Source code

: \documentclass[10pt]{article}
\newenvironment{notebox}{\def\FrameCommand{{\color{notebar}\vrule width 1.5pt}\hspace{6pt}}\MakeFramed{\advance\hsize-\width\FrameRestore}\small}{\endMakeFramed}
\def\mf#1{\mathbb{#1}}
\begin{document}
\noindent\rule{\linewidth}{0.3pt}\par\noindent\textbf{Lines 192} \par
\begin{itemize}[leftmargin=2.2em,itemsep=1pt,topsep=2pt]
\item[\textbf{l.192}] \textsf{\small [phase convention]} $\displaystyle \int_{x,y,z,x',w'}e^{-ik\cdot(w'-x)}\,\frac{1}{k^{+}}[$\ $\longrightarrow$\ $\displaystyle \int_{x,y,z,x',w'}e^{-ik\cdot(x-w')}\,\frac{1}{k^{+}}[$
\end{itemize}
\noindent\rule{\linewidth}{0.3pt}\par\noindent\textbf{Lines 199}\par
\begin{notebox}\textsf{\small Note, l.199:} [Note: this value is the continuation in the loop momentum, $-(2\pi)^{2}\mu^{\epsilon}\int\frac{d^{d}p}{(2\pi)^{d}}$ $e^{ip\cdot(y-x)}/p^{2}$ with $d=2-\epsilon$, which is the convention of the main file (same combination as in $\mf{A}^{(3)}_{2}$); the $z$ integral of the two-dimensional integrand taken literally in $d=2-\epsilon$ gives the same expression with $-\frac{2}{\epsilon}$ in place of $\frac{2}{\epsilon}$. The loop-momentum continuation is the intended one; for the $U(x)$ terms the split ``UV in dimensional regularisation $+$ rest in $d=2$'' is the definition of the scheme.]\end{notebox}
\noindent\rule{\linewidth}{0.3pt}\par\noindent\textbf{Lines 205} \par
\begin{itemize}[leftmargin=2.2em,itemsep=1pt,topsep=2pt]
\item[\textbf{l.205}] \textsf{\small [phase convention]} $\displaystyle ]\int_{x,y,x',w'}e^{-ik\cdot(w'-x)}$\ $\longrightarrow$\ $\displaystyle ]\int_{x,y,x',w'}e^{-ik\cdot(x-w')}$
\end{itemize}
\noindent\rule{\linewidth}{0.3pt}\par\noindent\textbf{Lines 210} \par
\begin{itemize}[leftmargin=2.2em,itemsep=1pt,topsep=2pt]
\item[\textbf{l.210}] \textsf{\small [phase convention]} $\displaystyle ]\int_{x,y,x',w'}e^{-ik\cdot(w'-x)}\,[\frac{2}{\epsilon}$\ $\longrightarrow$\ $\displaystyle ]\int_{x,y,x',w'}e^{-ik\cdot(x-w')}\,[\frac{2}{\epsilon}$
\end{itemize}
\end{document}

◇ ◇ ◇ ◇ ◇ ◇ ◇

INSTRUCTIONS TO FOLLOW -
Every record in the listing above should be reproduced exactly.

FINAL ANSWER -
Source code

: \documentclass[10pt]{article}
\newenvironment{notebox}{\def\FrameCommand{{\color{notebar}\vrule width 1.5pt}\hspace{6pt}}\MakeFramed{\advance\hsize-\width\FrameRestore}\small}{\endMakeFramed}
\def\mf#1{\mathbb{#1}}
\begin{document}
\noindent\rule{\linewidth}{0.3pt}\par\noindent\textbf{Lines 192} \par
\begin{itemize}[leftmargin=2.2em,itemsep=1pt,topsep=2pt]
\item[\textbf{l.192}] \textsf{\small [phase convention]} $\displaystyle \int_{x,y,z,x',w'}e^{-ik\cdot(w'-x)}\,\frac{1}{k^{+}}[$\ $\longrightarrow$\ $\displaystyle \int_{x,y,z,x',w'}e^{-ik\cdot(x-w')}\,\frac{1}{k^{+}}[$
\end{itemize}
\noindent\rule{\linewidth}{0.3pt}\par\noindent\textbf{Lines 199}\par
\begin{notebox}\textsf{\small Note, l.199:} [Note: this value is the continuation in the loop momentum, $-(2\pi)^{2}\mu^{\epsilon}\int\frac{d^{d}p}{(2\pi)^{d}}$ $e^{ip\cdot(y-x)}/p^{2}$ with $d=2-\epsilon$, which is the convention of the main file (same combination as in $\mf{A}^{(3)}_{2}$); the $z$ integral of the two-dimensional integrand taken literally in $d=2-\epsilon$ gives the same expression with $-\frac{2}{\epsilon}$ in place of $\frac{2}{\epsilon}$. The loop-momentum continuation is the intended one; for the $U(x)$ terms the split ``UV in dimensional regularisation $+$ rest in $d=2$'' is the definition of the scheme.]\end{notebox}
\noindent\rule{\linewidth}{0.3pt}\par\noindent\textbf{Lines 205} \par
\begin{itemize}[leftmargin=2.2em,itemsep=1pt,topsep=2pt]
\item[\textbf{l.205}] \textsf{\small [phase convention]} $\displaystyle ]\int_{x,y,x',w'}e^{-ik\cdot(w'-x)}$\ $\longrightarrow$\ $\displaystyle ]\int_{x,y,x',w'}e^{-ik\cdot(x-w')}$
\end{itemize}
\noindent\rule{\linewidth}{0.3pt}\par\noindent\textbf{Lines 210} \par
\begin{itemize}[leftmargin=2.2em,itemsep=1pt,topsep=2pt]
\item[\textbf{l.210}] \textsf{\small [phase convention]} $\displaystyle ]\int_{x,y,x',w'}e^{-ik\cdot(w'-x)}\,[\frac{2}{\epsilon}$\ $\longrightarrow$\ $\displaystyle ]\int_{x,y,x',w'}e^{-ik\cdot(x-w')}\,[\frac{2}{\epsilon}$
\end{itemize}
\end{document}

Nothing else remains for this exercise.